Workers’ Center Response to Nation’s Financial Crisis: Pressures on Workers Grow, and Their Income Stagnates (OpEd from Carl Feuer)

At first glance the Tompkins County Workers’ Center has little to do with the financial crisis gripping Wall Street, the United States and the world.

What could the Workers’ Center have to do with Bear Stearns, Lehman Brothers, Merrill Lynch, Fannie Mae, Freddie Mac and AIG?

Quite a lot it turns out.

The frantic efforts to bail out failing firms and a system on the brink of collapse are merely defensive actions that deal not a whit with the real sources of the crisis. This is where the Workers’ Center as well as local trade unions come in.

New York Times columnist Dave Leonhardt wrote that one major source or cause of the financial crisis is the stagnation of middle and working class family incomes. Between 2000 and 2007 median household income declined, despite the boom years. Working families with the lowest incomes had it worst, showing the largest decline.

Those with the highest incomes meanwhile saw significant gains. Income inequality surged in these years.

While their income stagnated, pressures on working families to spend and buy grew. Those pressures are endemic to our system but worsened as financial institutions saw a chance to make a lot of money on mortgages and complex financial instruments. They offered the bait of subprime mortgages, which created the illusion that the American dream of home ownership was achievable.

Already mired in consumer debt, working families nonetheless took the bait. When housing values fell, well, the “American Dream” became the “American Nightmare” that many are living right now (though it’s the rich that are mostly being bailed out, not working families who are facing foreclosure, unemployment and further income declines).

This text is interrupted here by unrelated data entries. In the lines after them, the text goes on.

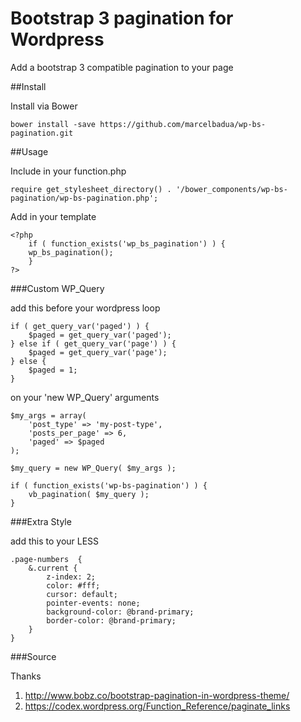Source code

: # Bootstrap 3 pagination for Wordpress
Add a bootstrap 3 compatible pagination to your page

##Install

Install via Bower

	bower install -save https://github.com/marcelbadua/wp-bs-pagination.git

##Usage

Include in your function.php

	require get_stylesheet_directory() . '/bower_components/wp-bs-pagination/wp-bs-pagination.php';

Add in your template

  	<?php
    	if ( function_exists('wp_bs_pagination') ) {
  		wp_bs_pagination();
		}
	?>

###Custom WP_Query

add this before your wordpress loop

	if ( get_query_var('paged') ) {
   		$paged = get_query_var('paged');
	} else if ( get_query_var('page') ) {
   		$paged = get_query_var('page');
	} else {
   		$paged = 1;
	}

on your 'new WP_Query' arguments
	
	$my_args = array(
  		'post_type' => 'my-post-type',
  		'posts_per_page' => 6,
  		'paged' => $paged
	);
 
	$my_query = new WP_Query( $my_args );
	
	if ( function_exists('wp-bs-pagination') ) {
  		vb_pagination( $my_query );
	} 

###Extra Style

add this to your LESS

	.page-numbers  {
		&.current {
			z-index: 2;
			color: #fff;
			cursor: default;
			pointer-events: none;
			background-color: @brand-primary;
			border-color: @brand-primary;
		}	
	}
###Source

Thanks

1. http://www.bobz.co/bootstrap-pagination-in-wordpress-theme/
2. https://codex.wordpress.org/Function_Reference/paginate_links
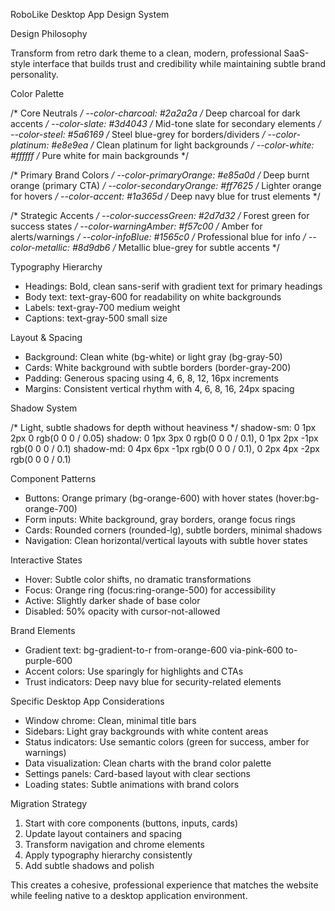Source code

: RoboLike Desktop App Design System

  Design Philosophy

  Transform from retro dark theme to a clean, modern, professional SaaS-style interface
   that builds trust and credibility while maintaining subtle brand personality.

  Color Palette

  /* Core Neutrals */
  --color-charcoal: #2a2a2a        /* Deep charcoal for dark accents */
  --color-slate: #3d4043           /* Mid-tone slate for secondary elements */
  --color-steel: #5a6169           /* Steel blue-grey for borders/dividers */
  --color-platinum: #e8e9ea        /* Clean platinum for light backgrounds */
  --color-white: #ffffff           /* Pure white for main backgrounds */

  /* Primary Brand Colors */
  --color-primaryOrange: #e85a0d    /* Deep burnt orange (primary CTA) */
  --color-secondaryOrange: #ff7625  /* Lighter orange for hovers */
  --color-accent: #1a365d          /* Deep navy blue for trust elements */

  /* Strategic Accents */
  --color-successGreen: #2d7d32    /* Forest green for success states */
  --color-warningAmber: #f57c00    /* Amber for alerts/warnings */
  --color-infoBlue: #1565c0        /* Professional blue for info */
  --color-metallic: #8d9db6        /* Metallic blue-grey for subtle accents */

  Typography Hierarchy

  - Headings: Bold, clean sans-serif with gradient text for primary headings
  - Body text: text-gray-600 for readability on white backgrounds
  - Labels: text-gray-700 medium weight
  - Captions: text-gray-500 small size

  Layout & Spacing

  - Background: Clean white (bg-white) or light gray (bg-gray-50)
  - Cards: White background with subtle borders (border-gray-200)
  - Padding: Generous spacing using 4, 6, 8, 12, 16px increments
  - Margins: Consistent vertical rhythm with 4, 6, 8, 16, 24px spacing

  Shadow System

  /* Light, subtle shadows for depth without heaviness */
  shadow-sm: 0 1px 2px 0 rgb(0 0 0 / 0.05)
  shadow: 0 1px 3px 0 rgb(0 0 0 / 0.1), 0 1px 2px -1px rgb(0 0 0 / 0.1)
  shadow-md: 0 4px 6px -1px rgb(0 0 0 / 0.1), 0 2px 4px -2px rgb(0 0 0 / 0.1)

  Component Patterns

  - Buttons: Orange primary (bg-orange-600) with hover states (hover:bg-orange-700)
  - Form inputs: White background, gray borders, orange focus rings
  - Cards: Rounded corners (rounded-lg), subtle borders, minimal shadows
  - Navigation: Clean horizontal/vertical layouts with subtle hover states

  Interactive States

  - Hover: Subtle color shifts, no dramatic transformations
  - Focus: Orange ring (focus:ring-orange-500) for accessibility
  - Active: Slightly darker shade of base color
  - Disabled: 50% opacity with cursor-not-allowed

  Brand Elements

  - Gradient text: bg-gradient-to-r from-orange-600 via-pink-600 to-purple-600
  - Accent colors: Use sparingly for highlights and CTAs
  - Trust indicators: Deep navy blue for security-related elements

  Specific Desktop App Considerations

  - Window chrome: Clean, minimal title bars
  - Sidebars: Light gray backgrounds with white content areas
  - Status indicators: Use semantic colors (green for success, amber for warnings)
  - Data visualization: Clean charts with the brand color palette
  - Settings panels: Card-based layout with clear sections
  - Loading states: Subtle animations with brand colors

  Migration Strategy

  1. Start with core components (buttons, inputs, cards)
  2. Update layout containers and spacing
  3. Transform navigation and chrome elements
  4. Apply typography hierarchy consistently
  5. Add subtle shadows and polish

  This creates a cohesive, professional experience that matches the website while
  feeling native to a desktop application environment.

So what does all this have to do with the Workers’ Center and local unions? For more than 10 years, the Workers’ Center (and its predecessor, the Living Wage Coalition) has worked side by side with local trade unions to raise the incomes of working families. Blue collar workers represented by UAW Local 2300, for example, earn wages between $12.50 and $23 per hour with health insurance, retirement benefits and due process in the workplace. Many of these families still struggle to raise their families in the way they would like, but those wages are generally significantly higher than workers who do the same work in non-union situations receive. It is the non-union workers who are the focus of the Workers’ Center, and it has had some success in establishing a local living-wage standard and raising the wage bar for local hotels and other employers.

The financial crisis shows how essential the work of organizations like Workers’ Center and UAW Local 2300 is. But it shows also how much more work is needed. Unless government at all levels recognizes and deals with the low and declining incomes working families are experiencing (one simple but important measure would be passing the Employee Free Choice Act; another would be raising the minimum wage to a living wage), and until more workers organize to fight for better wages and benefits, I’m afraid little will change.

So the ever expanding bailout may be needed, but, as Leonhardt tells us, it won’t solve the problem. That will be much harder. Unless government also strengthens unions and moves to ease the stagnation of incomes for working families we will shortly be back where we started.